▸ TASK BRIEF:
All lines in the data below carrying the string "structure" are to be located and copied.
[INPUT FOR THIS TASK — start]
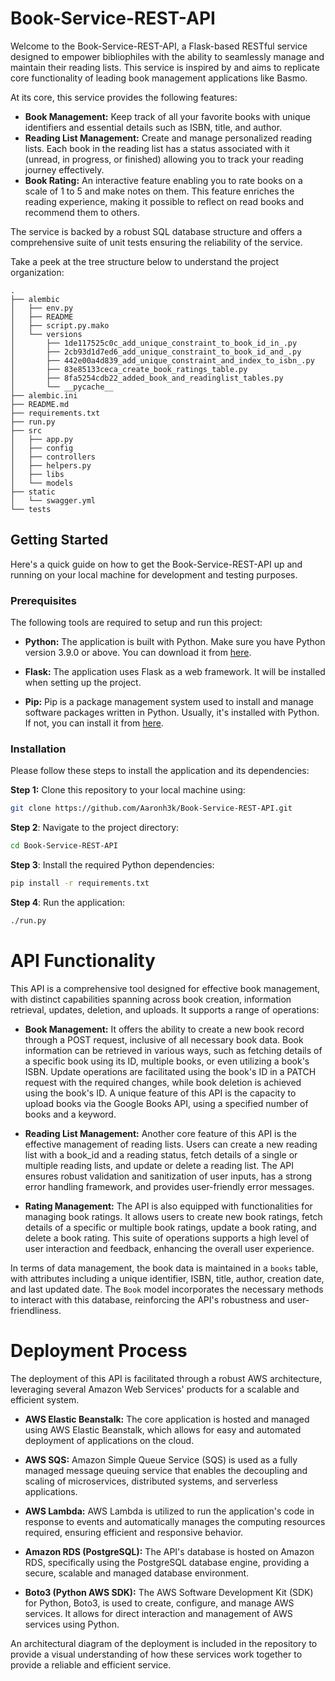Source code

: # Book-Service-REST-API

Welcome to the Book-Service-REST-API, a Flask-based RESTful service designed to empower bibliophiles with the ability to seamlessly manage and maintain their reading lists. This service is inspired by and aims to replicate core functionality of leading book management applications like Basmo.

At its core, this service provides the following features:

- **Book Management:** Keep track of all your favorite books with unique identifiers and essential details such as ISBN, title, and author.
- **Reading List Management:** Create and manage personalized reading lists. Each book in the reading list has a status associated with it (unread, in progress, or finished) allowing you to track your reading journey effectively.
- **Book Rating:** An interactive feature enabling you to rate books on a scale of 1 to 5 and make notes on them. This feature enriches the reading experience, making it possible to reflect on read books and recommend them to others.

The service is backed by a robust SQL database structure and offers a comprehensive suite of unit tests ensuring the reliability of the service.

Take a peek at the tree structure below to understand the project organization:

```plaintext
.
├── alembic
│   ├── env.py
│   ├── README
│   ├── script.py.mako
│   └── versions
│       ├── 1de117525c0c_add_unique_constraint_to_book_id_in_.py
│       ├── 2cb93d1d7ed6_add_unique_constraint_to_book_id_and_.py
│       ├── 442e00a4d839_add_unique_constraint_and_index_to_isbn_.py
│       ├── 83e85133ceca_create_book_ratings_table.py
│       ├── 8fa5254cdb22_added_book_and_readinglist_tables.py
│       └── __pycache__
├── alembic.ini
├── README.md
├── requirements.txt
├── run.py
├── src
│   ├── app.py
│   ├── config
│   ├── controllers
│   ├── helpers.py
│   ├── libs
│   └── models
├── static
│   └── swagger.yml
└── tests
```

## Getting Started

Here's a quick guide on how to get the Book-Service-REST-API up and running on your local machine for development and testing purposes.

### Prerequisites

The following tools are required to setup and run this project:

- **Python:** The application is built with Python. Make sure you have Python version 3.9.0 or above. You can download it from [here](https://www.python.org/downloads/).

- **Flask:** The application uses Flask as a web framework. It will be installed when setting up the project.

- **Pip:** Pip is a package management system used to install and manage software packages written in Python. Usually, it's installed with Python. If not, you can install it from [here](https://pip.pypa.io/en/stable/installing/).

### Installation

Please follow these steps to install the application and its dependencies:

**Step 1:** Clone this repository to your local machine using:

```bash
git clone https://github.com/Aaronh3k/Book-Service-REST-API.git
```

**Step 2**: Navigate to the project directory:
```bash
cd Book-Service-REST-API
```
**Step 3**: Install the required Python dependencies:
```bash
pip install -r requirements.txt
```
**Step 4**: Run the application:
```bash
./run.py
```

# API Functionality

This API is a comprehensive tool designed for effective book management, with distinct capabilities spanning across book creation, information retrieval, updates, deletion, and uploads. It supports a range of operations:

- **Book Management:** It offers the ability to create a new book record through a POST request, inclusive of all necessary book data. Book information can be retrieved in various ways, such as fetching details of a specific book using its ID, multiple books, or even utilizing a book's ISBN. Update operations are facilitated using the book's ID in a PATCH request with the required changes, while book deletion is achieved using the book's ID. A unique feature of this API is the capacity to upload books via the Google Books API, using a specified number of books and a keyword.

- **Reading List Management:** Another core feature of this API is the effective management of reading lists. Users can create a new reading list with a book_id and a reading status, fetch details of a single or multiple reading lists, and update or delete a reading list. The API ensures robust validation and sanitization of user inputs, has a strong error handling framework, and provides user-friendly error messages.

- **Rating Management:** The API is also equipped with functionalities for managing book ratings. It allows users to create new book ratings, fetch details of a specific or multiple book ratings, update a book rating, and delete a book rating. This suite of operations supports a high level of user interaction and feedback, enhancing the overall user experience.

In terms of data management, the book data is maintained in a `books` table, with attributes including a unique identifier, ISBN, title, author, creation date, and last updated date. The `Book` model incorporates the necessary methods to interact with this database, reinforcing the API's robustness and user-friendliness.


# Deployment Process

The deployment of this API is facilitated through a robust AWS architecture, leveraging several Amazon Web Services' products for a scalable and efficient system. 

- **AWS Elastic Beanstalk:** The core application is hosted and managed using AWS Elastic Beanstalk, which allows for easy and automated deployment of applications on the cloud.

- **AWS SQS:** Amazon Simple Queue Service (SQS) is used as a fully managed message queuing service that enables the decoupling and scaling of microservices, distributed systems, and serverless applications.

- **AWS Lambda:** AWS Lambda is utilized to run the application's code in response to events and automatically manages the computing resources required, ensuring efficient and responsive behavior.

- **Amazon RDS (PostgreSQL):** The API's database is hosted on Amazon RDS, specifically using the PostgreSQL database engine, providing a secure, scalable and managed database environment.

- **Boto3 (Python AWS SDK):** The AWS Software Development Kit (SDK) for Python, Boto3, is used to create, configure, and manage AWS services. It allows for direct interaction and management of AWS services using Python.

An architectural diagram of the deployment is included in the repository to provide a visual understanding of how these services work together to provide a reliable and efficient service.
[INPUT FOR THIS TASK — finish]
▸ SOLUTION TO THIS TASK:
The service is backed by a robust SQL database structure and offers a comprehensive suite of unit tests ensuring the reliability of the service.
Take a peek at the tree structure below to understand the project organization:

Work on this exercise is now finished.